* What is required
Omit all pictures. Print the remaining lines exactly, from the start of the data through the line containing "连接 Sophos 虚拟设备。".

★ ★ ★ ★ ★

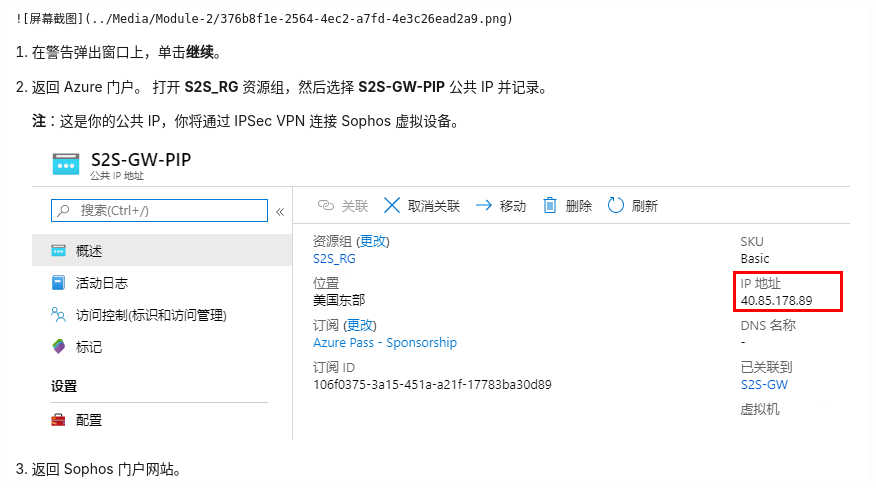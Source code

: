      ![屏幕截图](../Media/Module-2/376b8f1e-2564-4ec2-a7fd-4e3c26ead2a9.png)

1.  在警告弹出窗口上，单击**继续**。

1.  返回 Azure 门户。  打开 **S2S_RG** 资源组，然后选择 **S2S-GW-PIP** 公共 IP 并记录。

    **注**：这是你的公共 IP，你将通过 IPSec VPN 连接 Sophos 虚拟设备。


     ![屏幕截图](../Media/Module-2/ab38c94f-e802-467c-9621-05a55f61438e.png)
 
1.  返回 Sophos 门户网站。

★ ★ ★ ★ ★

* Solved problem
Source code

:      ![屏幕截图](../Media/Module-2/376b8f1e-2564-4ec2-a7fd-4e3c26ead2a9.png)

1.  在警告弹出窗口上，单击**继续**。

1.  返回 Azure 门户。  打开 **S2S_RG** 资源组，然后选择 **S2S-GW-PIP** 公共 IP 并记录。

    **注**：这是你的公共 IP，你将通过 IPSec VPN 连接 Sophos 虚拟设备。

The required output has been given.